Davej is pretty much bang on in terms of do's and don't's.

I'll try to approach the concept of a sump system from another angle. Imagine you have a bucket of water full to the brim. Now imagine you slowly pour in a 250mL glass of water. How much water overflows out of the bucket and at what rate? That's right: 250 mL as slowly as you poured the glass in. Now imagine you quickly dump a gallon of water into the same bucket. How much water overflows and at what rate does it overflow now? That's right: 1 gallon as quickly as you dumped it in. 

That's how a sump system works. It has nothing to do with the common misconception of "matching flow". The display tank will only overflow as much water as is being pumped into it by the return pump. Therefore, as Davej pointed out, the question is whether your overflow box can handle what the return pump dishes out.

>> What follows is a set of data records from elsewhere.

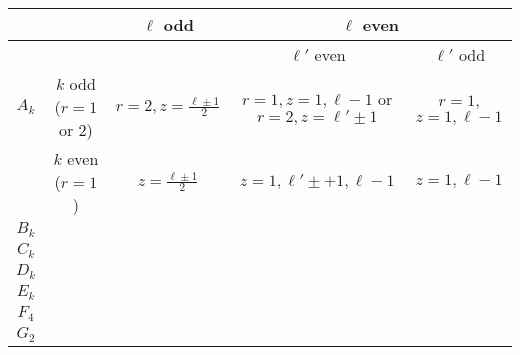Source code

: \documentclass{amsart}
\begin{document}
\begin{tabular}{c|c||c|c|c}
      &                        & $\ell$ odd & \multicolumn{2}{|c}{$\ell$ even} \\
\hline
      &                        &            & $\ell'$ even & $\ell'$ odd        \\
\hline\hline
$A_k$ & $k$ odd ($r=1$ or $2$) & $r=2,z=\frac{\ell\pm1}{2}$ & $r=1,z=1,\ell-1$ or $r=2, z=\ell'\pm1$ & $r=1$, $z=1,\ell-1$ \\
      & $k$ even ($r=1$)       & $z=\frac{\ell\pm1}{2}$     & $z=1,\ell'\pm+1,\ell-1$                & $z=1,\ell-1$                   \\
\hline
$B_k$ &                        &            &              &                    \\
\hline
$C_k$ &                        &            &              &                    \\
\hline
$D_k$ &                        &            &              &                    \\
\hline
$E_k$ &                        &            &              &                    \\
\hline
$F_4$ &                        &            &              &                    \\
\hline
$G_2$ &                        &            &              &                    \\
\end{tabular}
\end{document}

And, as Davej indicated, the other major issue is what happens during a power outage. Thus, you must ensure there's enough empty space in the sump to handle the backflow. You minimize backflow by placing your return outlet right at the surface of your display tank thereby breaking the siphon as soon as the water level begins dropping in the display.

Have a look at my sticky at the top of this sub-forum for more on sumps and how the work.


----------



## gklaw (May 31, 2010)

Your siphon size and the difference in level in your tank and the wwir inside the overflow box contol how much water your siphon can draw water out by gravity. 

As noted by Davej, you don't want too strong a return pump so that your siphon cannot keep up. You also don't want too small a return pump or you don't have enough flow in your siphon ending up with air trap and your tank will overflow again.

I went with a somewhat larger pump and put a valve at the output to the tank so I can adjust the return rate. You really need to place with it to get the balance.

To prime the siphon, stick an airlien into the sippon slightly pass the top and suck the air out with your mouth. The water will start flowing and you will have to cock the airline quick so no air can be suck back into the siphon. A couple of practice and you will have that master - I suppose you can also use a power air intake to suck the air out. I've suckign the air out manually for over 12 years


----------



## SBCam (Apr 25, 2010)

Thanks for the input, its starting to become a little more clear. The thought that the return pump is actually filling the water so that it can go into the overflow is still a little tough to get my head around. Thanks again, Im sure Ill have more questions once I attempt to set it all up lol


----------



## gklaw (May 31, 2010)

It is really no different than siphoning water out of your tank to drain. The only difference is:
- the tank is continuously being filled with water from the sump,
- if water go in faster than it can come out, the tank will overflow


----------



## lampshade (May 1, 2010)

The advice is great, when you shut off your pump your tank will only drain to the top of the overflow. Once you start up your pump it fills the tank and the water can fall down the overflow again.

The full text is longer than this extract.